Date September 4, 2008

It suddenly struck me today that I’ve never seen a visualization of a very obvious way to understand markets at the broadest level: segment all products and services based on what customer need they serve on the Maslow hierarchy. Though I’ve seen Maslow discussed in the marketing/sales literature, I’ve never seen a graphic like the one below, that actually draws the famous Maslow triangle with areas sized to represent dollar value of corresponding markets. I include in my broad notion of “market” the demand for things supplied by governments and organized religions, rather than private enterprise. Here we go. Should be self-explanatory. I’ve sized the areas in this example roughly based on what I think the market sizes are in a developed economy, and included examples of businesses that deliver products and services to that level in the hierarchy. Some explanatory comments follow, for tricky bits.

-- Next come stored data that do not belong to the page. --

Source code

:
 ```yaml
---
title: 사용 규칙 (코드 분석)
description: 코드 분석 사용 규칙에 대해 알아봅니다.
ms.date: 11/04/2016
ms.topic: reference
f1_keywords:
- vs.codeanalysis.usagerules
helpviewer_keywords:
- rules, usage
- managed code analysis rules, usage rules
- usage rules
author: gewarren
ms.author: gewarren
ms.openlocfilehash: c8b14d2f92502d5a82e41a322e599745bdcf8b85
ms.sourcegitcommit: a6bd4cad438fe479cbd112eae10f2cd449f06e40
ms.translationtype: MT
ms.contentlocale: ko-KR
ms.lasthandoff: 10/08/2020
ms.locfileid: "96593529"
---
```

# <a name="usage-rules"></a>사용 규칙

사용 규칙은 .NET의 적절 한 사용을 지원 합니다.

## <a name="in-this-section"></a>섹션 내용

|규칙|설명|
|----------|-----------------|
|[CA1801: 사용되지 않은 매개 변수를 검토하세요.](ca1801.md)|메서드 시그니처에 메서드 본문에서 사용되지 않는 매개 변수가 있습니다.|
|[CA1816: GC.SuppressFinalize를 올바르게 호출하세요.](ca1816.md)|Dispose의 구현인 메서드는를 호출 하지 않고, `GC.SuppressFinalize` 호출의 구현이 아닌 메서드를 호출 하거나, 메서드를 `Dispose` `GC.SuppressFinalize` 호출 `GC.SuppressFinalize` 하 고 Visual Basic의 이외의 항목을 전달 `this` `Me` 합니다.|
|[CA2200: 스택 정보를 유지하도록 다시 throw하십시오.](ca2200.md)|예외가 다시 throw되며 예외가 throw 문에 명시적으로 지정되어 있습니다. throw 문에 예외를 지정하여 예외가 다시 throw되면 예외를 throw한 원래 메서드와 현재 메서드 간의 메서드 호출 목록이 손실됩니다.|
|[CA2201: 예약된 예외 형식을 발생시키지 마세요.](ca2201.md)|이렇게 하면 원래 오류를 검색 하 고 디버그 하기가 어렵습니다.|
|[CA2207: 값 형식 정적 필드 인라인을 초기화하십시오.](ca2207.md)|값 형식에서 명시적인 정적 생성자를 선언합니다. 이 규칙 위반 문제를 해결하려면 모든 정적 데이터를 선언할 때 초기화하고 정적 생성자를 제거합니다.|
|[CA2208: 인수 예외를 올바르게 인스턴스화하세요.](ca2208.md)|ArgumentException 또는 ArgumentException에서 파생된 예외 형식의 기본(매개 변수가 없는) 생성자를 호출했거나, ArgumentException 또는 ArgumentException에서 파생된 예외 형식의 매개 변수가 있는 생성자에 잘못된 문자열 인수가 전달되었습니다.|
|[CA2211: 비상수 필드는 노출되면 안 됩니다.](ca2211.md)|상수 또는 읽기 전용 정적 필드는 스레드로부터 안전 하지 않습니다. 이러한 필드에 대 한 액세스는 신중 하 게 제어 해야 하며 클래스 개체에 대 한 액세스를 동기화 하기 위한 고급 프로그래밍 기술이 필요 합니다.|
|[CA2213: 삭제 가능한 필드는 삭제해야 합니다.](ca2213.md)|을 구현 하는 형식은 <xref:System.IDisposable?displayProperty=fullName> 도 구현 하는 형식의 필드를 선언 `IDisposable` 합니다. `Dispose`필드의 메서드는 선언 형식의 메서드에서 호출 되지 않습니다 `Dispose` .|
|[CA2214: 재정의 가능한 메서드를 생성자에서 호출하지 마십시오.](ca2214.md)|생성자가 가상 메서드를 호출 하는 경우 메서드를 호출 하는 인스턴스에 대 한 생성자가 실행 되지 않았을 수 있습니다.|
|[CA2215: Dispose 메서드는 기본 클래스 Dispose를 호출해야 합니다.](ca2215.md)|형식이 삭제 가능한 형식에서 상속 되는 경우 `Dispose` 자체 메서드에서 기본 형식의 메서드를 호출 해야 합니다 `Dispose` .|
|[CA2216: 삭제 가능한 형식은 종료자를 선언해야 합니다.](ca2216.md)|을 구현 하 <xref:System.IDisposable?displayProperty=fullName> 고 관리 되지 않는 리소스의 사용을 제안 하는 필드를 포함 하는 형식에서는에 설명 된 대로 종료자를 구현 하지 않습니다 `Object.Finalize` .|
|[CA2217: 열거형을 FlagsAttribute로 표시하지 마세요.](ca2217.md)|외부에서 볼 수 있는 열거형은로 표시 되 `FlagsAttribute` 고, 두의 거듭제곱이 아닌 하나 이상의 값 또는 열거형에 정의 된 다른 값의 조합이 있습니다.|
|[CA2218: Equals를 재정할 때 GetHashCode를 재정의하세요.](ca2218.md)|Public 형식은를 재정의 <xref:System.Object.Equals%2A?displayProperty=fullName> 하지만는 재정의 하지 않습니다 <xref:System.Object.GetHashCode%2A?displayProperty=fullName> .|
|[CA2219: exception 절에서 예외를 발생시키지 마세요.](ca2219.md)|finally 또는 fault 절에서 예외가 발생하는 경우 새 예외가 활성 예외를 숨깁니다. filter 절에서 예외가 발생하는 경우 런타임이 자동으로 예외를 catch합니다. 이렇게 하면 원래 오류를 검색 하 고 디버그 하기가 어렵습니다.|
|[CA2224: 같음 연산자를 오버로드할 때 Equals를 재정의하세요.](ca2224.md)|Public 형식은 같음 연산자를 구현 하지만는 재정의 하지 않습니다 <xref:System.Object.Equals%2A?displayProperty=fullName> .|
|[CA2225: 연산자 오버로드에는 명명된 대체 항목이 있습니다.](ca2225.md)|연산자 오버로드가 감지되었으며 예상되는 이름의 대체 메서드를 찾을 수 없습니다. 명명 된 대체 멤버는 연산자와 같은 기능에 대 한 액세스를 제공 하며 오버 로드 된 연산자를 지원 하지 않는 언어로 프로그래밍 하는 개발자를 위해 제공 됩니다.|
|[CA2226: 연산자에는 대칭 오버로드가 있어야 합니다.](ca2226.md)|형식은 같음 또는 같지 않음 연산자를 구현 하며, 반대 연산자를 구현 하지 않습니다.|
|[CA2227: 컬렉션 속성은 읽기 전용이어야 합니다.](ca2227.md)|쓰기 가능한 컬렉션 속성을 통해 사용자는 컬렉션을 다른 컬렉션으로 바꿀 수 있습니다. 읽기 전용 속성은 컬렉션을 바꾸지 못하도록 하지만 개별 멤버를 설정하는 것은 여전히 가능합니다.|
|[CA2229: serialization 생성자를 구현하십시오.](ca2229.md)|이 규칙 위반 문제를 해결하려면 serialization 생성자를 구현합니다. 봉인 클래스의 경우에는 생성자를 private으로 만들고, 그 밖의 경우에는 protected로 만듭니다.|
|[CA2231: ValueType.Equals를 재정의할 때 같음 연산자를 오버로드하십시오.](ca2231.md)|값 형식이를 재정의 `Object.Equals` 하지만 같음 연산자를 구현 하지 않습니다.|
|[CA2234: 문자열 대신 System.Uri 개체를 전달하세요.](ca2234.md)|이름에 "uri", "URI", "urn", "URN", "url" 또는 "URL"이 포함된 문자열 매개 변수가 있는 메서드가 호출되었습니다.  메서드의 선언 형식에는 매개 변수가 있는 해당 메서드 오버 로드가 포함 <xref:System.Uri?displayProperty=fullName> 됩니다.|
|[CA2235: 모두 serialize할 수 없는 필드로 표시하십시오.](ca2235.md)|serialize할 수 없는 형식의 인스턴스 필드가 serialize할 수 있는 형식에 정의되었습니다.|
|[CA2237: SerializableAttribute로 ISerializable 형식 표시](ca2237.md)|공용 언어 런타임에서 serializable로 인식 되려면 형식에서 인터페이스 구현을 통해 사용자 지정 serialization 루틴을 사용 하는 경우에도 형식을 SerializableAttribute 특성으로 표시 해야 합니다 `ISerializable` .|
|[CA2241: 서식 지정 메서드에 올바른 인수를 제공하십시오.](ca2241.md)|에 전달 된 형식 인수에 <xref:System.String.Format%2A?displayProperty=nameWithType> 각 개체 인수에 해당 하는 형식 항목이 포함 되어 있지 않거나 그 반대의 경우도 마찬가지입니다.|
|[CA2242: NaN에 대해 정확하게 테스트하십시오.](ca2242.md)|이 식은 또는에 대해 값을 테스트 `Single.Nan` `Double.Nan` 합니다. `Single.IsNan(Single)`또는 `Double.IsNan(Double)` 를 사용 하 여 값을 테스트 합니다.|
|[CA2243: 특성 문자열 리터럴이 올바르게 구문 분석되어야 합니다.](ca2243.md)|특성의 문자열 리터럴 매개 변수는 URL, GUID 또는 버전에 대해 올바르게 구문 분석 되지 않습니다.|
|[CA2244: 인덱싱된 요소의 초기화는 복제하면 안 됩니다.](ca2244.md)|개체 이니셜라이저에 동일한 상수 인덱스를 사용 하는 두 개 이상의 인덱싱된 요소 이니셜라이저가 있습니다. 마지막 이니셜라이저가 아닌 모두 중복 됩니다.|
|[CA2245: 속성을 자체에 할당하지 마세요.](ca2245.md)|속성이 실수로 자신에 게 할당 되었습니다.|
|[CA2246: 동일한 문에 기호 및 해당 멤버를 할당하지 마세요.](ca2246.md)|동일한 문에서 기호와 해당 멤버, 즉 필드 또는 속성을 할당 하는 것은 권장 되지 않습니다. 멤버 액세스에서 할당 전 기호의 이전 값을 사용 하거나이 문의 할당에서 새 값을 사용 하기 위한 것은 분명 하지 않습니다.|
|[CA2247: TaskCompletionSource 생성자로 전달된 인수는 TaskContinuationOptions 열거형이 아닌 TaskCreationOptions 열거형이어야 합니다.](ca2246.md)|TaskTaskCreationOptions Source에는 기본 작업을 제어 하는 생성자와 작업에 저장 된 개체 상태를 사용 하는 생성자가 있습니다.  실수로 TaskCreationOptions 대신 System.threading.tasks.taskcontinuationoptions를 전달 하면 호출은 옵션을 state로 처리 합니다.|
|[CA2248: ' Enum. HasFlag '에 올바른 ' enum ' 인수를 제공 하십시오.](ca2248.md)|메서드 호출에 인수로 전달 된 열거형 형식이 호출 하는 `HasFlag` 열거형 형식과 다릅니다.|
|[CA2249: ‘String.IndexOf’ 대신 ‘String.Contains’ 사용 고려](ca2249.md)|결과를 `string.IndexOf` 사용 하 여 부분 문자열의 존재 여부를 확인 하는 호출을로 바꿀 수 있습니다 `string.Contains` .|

Maslow-Based Segmentation for Markets

Maslow-Based Segmentation for Markets

Some Subtleties

  1. Weird proportions: Ever thought about how it’s kinda odd that in developed economies, typically less than 5% of GDP is represented by agriculture? This model explains that — how an economy segments its growth depends on where on the hierarchy the bulk of its populace lies. If everybody is well-fed and safe, and the local religion is taking care of love/belonging and esteem/respect relatively well, chances are, the next billion dollars of growth in the economy will be around things like education or lifestyle. Partly explains why Facebook was valued at more than Ford, doesn’t it? Now you know why apparently frivolous stuff like cosmetics can end up being bigger product markets than more “fundamental” things.
  2. Level-spanning: Of course, some products span the spectrum. A Big Mac is mostly a bottom-tier product, but a classy heirloom-tomato caprese salad at your local-and-organic neighborhood bistro is mostly selling self-actualization.
  3. Technology constraints: prostitution may have been the oldest profession, but pornography didn’t explode in market size until the Internet became available. So evolution along the Maslow hierarchy is not reflected precisely in market structure — technology determines when the market will properly reflect certain needs (i.e. when the market can actually deliver to that need)
  4. Government: The government tends to offer stuff towards the base of the pyramid. But some stuff like publicly-funded research universities and NSF, NEA grants belong at the top.
  5. Religion: Viewed as information products, rather like the entertainment media, the output of religion is largely at the middle levels of the pyramids. I don’t think religion has much of a product-portfolio in the self-actualization end of the triangle. Not even the new-agey ones. They help you think about self-actualization, but you actually buy your self-actualization products and services elsewhere.
  6. Complex products: Complex products like automobiles necessarily must fulfill needs that they create at levels of the pyramid outside of the ones they play in. Cars are primarily a top-level product for self-actualization (get you to work or school for self-actualization, help you drive around for pleasure). But by their very nature, cars have safety issues. So the marginal cost of building a secure car over a flimsy one is a cost to fulfill indirectly created security needs. Volvos would be bottom heavy on the pyramid.
  7. Hidden economy: There are of course, free and pay-it-forward and gift economies that address a lot of needs. A tricky one is jobs. You get paid for jobs, but most of us get a good deal of our self-actualization needs met through jobs, reducing the demand for Porsches. How do you factor that in?
  8. Enterprise markets: The markets for things like (say) milling machines and dump trucks are enterprise markets. I don’t really know how to Maslow-ize these. Some of these will scale in proportion to the overall consumer market (since both agriculture and fashion industry companies will need, say, payroll software). Other elements of the enterprise markets will be more closely linked to particular parts of their associated consumer markets (textile pigments and dyes are mostly used in fashion/decoration, so even though they are industrial/enterprise market products, they map to the triangle).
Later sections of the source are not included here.